**Extracted material:**
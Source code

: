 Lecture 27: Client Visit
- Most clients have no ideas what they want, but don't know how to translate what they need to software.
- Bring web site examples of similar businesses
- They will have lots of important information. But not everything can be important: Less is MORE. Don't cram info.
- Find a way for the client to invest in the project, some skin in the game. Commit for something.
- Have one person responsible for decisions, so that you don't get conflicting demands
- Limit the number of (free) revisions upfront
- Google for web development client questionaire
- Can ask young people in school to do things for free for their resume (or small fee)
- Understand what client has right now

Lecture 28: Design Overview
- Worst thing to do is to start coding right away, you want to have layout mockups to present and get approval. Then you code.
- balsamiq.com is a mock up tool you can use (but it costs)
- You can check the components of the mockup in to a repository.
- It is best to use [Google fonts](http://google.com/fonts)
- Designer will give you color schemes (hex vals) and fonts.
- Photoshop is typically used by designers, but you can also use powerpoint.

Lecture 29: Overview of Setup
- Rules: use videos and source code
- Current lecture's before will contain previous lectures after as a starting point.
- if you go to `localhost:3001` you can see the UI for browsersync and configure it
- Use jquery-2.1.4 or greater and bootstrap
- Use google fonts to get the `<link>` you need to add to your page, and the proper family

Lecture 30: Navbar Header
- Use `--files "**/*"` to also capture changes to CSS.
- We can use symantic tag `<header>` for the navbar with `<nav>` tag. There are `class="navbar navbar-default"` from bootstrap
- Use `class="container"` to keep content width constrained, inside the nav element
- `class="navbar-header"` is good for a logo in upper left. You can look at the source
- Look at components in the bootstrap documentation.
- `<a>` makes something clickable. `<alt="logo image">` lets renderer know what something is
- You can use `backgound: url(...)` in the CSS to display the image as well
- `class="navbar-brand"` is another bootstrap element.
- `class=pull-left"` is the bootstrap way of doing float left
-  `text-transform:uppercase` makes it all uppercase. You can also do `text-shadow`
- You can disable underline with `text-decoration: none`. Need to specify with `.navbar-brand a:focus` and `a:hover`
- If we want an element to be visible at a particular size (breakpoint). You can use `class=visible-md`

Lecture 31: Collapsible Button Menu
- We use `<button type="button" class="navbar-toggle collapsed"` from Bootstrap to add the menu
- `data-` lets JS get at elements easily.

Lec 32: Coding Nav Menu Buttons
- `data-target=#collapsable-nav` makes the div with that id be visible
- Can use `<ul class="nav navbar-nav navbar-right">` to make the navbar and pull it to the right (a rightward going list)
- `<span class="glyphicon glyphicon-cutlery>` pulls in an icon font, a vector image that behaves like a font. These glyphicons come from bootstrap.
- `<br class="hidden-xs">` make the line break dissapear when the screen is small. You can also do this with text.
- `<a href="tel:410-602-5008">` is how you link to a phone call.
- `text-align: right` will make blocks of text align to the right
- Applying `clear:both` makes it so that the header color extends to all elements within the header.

...

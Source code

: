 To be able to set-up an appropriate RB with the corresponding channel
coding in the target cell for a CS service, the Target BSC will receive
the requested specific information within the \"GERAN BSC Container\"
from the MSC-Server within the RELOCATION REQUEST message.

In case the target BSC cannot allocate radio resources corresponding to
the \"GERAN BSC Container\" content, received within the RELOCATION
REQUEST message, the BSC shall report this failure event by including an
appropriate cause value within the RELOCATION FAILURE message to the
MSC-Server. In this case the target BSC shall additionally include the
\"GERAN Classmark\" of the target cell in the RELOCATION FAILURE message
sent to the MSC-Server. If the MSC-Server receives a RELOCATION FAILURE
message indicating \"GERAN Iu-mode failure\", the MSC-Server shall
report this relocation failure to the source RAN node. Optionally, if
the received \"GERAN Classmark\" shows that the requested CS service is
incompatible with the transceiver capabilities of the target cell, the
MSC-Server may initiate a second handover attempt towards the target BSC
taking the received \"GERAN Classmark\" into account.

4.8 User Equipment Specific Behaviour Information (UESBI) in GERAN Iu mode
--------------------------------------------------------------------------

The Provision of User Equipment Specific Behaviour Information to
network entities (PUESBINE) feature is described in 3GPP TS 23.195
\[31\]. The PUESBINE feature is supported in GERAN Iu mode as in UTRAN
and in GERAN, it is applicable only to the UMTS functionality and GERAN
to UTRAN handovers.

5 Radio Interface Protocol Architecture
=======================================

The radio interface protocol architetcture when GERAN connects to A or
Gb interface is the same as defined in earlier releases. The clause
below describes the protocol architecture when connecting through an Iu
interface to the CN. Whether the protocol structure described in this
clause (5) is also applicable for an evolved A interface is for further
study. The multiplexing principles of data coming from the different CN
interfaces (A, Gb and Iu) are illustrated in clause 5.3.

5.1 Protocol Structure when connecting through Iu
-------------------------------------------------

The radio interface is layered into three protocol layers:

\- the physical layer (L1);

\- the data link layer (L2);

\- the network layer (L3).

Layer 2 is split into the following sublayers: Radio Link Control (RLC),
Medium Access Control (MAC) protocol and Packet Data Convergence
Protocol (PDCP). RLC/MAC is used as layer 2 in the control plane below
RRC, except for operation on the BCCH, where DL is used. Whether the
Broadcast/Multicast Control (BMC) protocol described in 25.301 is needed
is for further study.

**Directions for this task:** What you give back must be the stretch above, starting at the line with "at the source" and ending at the line with "what something is", copied exactly.

**Task answer:**
- `class="navbar-header"` is good for a logo in upper left. You can look at the source
- Look at components in the bootstrap documentation.
- `<a>` makes something clickable. `<alt="logo image">` lets renderer know what something is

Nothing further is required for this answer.